Räuber und Parasiten

Abgesehen von Fällen, in denen sich größere Rotfeuerfische an kleineren Exemplaren vergreifen, haben ausgewachsene Rotfeuerfische nur wenige natürliche Fressfeinde, was wahrscheinlich auf die Wirksamkeit ihrer Giftstacheln zurückzuführen ist. Muränen (Familie Muraenidae), Blaupunkt-Kornetenfische (Fistularia commersonii) und große Zackenbarsche wie der Tigerbarsch (Mycteroperca tigris) und der Nassau-Zackenbarsch (Epinephelus striatus) wurden bei der Jagd auf Rotfeuerfische beobachtet. Es ist nicht bekannt, wie häufig diese Raubfische Rotfeuerfische erbeuten. Man nimmt an, dass auch Haie in der Lage sind, Rotfeuerfische zu erbeuten, ohne dass ihre Stacheln schädliche Auswirkungen haben. Parkbeamte des Roatan Marine Park in Honduras haben 2011 versucht, Haie darauf zu trainieren, Rotfeuerfische zu fressen, um die invasiven Populationen in der Karibik zu kontrollieren. Der Bobbit-Wurm, ein Raubfisch aus dem Hinterhalt, wurde bei der Jagd auf Rotfeuerfische in Indonesien gefilmt. Raubtiere von Rotfeuerfischlarven und -jungtieren sind nach wie vor unbekannt, könnten sich aber als der wichtigste Begrenzungsfaktor für Rotfeuerfischpopulationen in ihrem Heimatgebiet erweisen.

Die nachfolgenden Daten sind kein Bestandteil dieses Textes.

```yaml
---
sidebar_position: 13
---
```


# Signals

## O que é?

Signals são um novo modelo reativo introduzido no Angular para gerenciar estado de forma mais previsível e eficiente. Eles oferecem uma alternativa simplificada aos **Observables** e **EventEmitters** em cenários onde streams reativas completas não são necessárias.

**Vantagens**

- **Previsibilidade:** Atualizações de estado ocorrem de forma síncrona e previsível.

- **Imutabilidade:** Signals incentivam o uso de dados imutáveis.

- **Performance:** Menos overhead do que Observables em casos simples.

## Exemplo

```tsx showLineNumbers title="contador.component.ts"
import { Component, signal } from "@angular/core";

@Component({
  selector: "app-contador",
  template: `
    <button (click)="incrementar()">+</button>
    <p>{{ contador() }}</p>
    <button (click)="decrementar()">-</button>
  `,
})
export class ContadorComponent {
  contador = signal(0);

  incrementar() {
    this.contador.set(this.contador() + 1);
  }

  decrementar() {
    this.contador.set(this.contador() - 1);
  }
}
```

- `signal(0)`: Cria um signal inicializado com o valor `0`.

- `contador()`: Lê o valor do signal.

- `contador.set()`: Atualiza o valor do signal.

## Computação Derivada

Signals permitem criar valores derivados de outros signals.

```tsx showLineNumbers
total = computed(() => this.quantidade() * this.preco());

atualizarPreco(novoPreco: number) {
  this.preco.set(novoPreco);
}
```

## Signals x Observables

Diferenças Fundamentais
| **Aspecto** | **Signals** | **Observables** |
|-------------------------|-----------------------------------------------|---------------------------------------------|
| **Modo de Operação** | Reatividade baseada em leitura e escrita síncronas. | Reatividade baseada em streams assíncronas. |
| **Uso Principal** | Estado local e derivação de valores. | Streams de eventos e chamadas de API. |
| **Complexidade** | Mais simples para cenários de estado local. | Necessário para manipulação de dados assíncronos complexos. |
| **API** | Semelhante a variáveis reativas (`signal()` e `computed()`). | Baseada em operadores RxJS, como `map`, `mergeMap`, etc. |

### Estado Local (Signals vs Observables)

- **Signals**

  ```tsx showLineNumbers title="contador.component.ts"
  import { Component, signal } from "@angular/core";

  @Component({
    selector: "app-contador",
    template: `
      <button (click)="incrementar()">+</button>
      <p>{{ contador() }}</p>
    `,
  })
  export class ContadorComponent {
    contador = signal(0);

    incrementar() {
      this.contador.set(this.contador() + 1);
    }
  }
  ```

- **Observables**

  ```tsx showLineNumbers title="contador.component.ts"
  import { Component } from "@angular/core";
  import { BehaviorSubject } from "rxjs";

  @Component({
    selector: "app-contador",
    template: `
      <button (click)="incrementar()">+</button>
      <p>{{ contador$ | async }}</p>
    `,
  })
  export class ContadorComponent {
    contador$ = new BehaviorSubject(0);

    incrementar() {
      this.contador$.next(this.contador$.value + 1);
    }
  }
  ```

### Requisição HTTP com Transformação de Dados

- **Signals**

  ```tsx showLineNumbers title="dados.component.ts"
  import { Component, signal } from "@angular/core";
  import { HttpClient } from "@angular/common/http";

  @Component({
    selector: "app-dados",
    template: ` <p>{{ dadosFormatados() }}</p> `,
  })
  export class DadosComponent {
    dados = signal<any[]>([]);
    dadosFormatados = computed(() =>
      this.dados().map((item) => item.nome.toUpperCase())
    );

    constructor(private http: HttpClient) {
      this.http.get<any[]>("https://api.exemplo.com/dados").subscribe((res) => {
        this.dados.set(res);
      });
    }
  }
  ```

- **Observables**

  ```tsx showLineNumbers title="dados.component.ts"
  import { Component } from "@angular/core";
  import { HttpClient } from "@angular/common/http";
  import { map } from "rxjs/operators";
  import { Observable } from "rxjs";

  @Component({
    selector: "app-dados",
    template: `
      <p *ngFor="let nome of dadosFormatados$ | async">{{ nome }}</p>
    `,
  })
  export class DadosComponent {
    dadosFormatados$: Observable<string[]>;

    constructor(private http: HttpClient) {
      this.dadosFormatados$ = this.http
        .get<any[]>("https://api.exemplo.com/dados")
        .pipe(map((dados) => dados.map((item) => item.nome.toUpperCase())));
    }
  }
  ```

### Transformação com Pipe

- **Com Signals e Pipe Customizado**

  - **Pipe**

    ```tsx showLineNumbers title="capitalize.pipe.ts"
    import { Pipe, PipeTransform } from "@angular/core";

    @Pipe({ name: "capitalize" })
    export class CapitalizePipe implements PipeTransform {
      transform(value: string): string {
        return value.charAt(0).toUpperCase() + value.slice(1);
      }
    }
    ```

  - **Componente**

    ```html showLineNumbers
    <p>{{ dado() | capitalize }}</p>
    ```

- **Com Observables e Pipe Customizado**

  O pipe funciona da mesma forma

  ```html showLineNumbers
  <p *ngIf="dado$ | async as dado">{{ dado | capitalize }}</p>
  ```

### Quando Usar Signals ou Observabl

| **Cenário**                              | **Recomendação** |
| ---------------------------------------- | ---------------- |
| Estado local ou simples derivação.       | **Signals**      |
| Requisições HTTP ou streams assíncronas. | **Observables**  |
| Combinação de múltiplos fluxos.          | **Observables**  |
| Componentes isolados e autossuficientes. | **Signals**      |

Parasiten von Rotfeuerfischen wurden bisher nur selten beobachtet, und man geht davon aus, dass sie nur selten vorkommen. Zu ihnen gehören Asseln und Blutegel.

Interaktion mit dem Menschen

Rotfeuerfische sind für ihre giftigen Flossenstrahlen bekannt, ein ungewöhnliches Merkmal unter den riffbewohnenden Fischen an der amerikanischen Ostküste und in der Karibik. Die Stärke ihres Giftes macht sie zu hervorragenden Räubern und zu einer Gefahr für Fischer und Taucher. Pterois-Gift hatte bei Tests an Frosch- und Muschelherzen negative inotrope und chronotrope Wirkungen und wirkte sich depressiv auf den Blutdruck von Kaninchen aus. Man nimmt an, dass diese Ergebnisse auf die Freisetzung von Stickstoffmonoxid zurückzuführen sind. Beim Menschen kann Pterois-Gift systemische Wirkungen wie extreme Schmerzen, Übelkeit, Erbrechen, Fieber, Atembeschwerden, Krämpfe, Schwindel, Rötungen an der betroffenen Stelle, Kopfschmerzen, Taubheitsgefühl, Parästhesien (Kribbeln), Sodbrennen, Durchfall und Schweißausbrüche hervorrufen. In seltenen Fällen können solche Stiche zu vorübergehenden Lähmungen der Gliedmaßen, Herzversagen und sogar zum Tod führen. Todesfälle sind häufiger bei sehr kleinen Kindern, älteren Menschen, Menschen mit einem schwachen Immunsystem oder Menschen, die allergisch auf das Gift reagieren, zu verzeichnen. Ihr Gift ist für gesunde Erwachsene selten tödlich, aber einige Arten verfügen über so viel Gift, dass sie mehrere Tage lang extreme Beschwerden verursachen. Darüber hinaus stellt das Gift der Pterois eine Gefahr für Allergiker dar, da es bei ihnen zu einer Anaphylaxie kommen kann, einem ernsten und oft lebensbedrohlichen Zustand, der eine sofortige medizinische Notfallbehandlung erfordert. Zu den schweren allergischen Reaktionen auf Pterois-Gift gehören Brustschmerzen, schwere Atembeschwerden, Blutdruckabfall, Anschwellen der Zunge, Schwitzen, laufende Nase oder undeutliches Sprechen. Solche Reaktionen können tödlich sein, wenn sie nicht behandelt werden.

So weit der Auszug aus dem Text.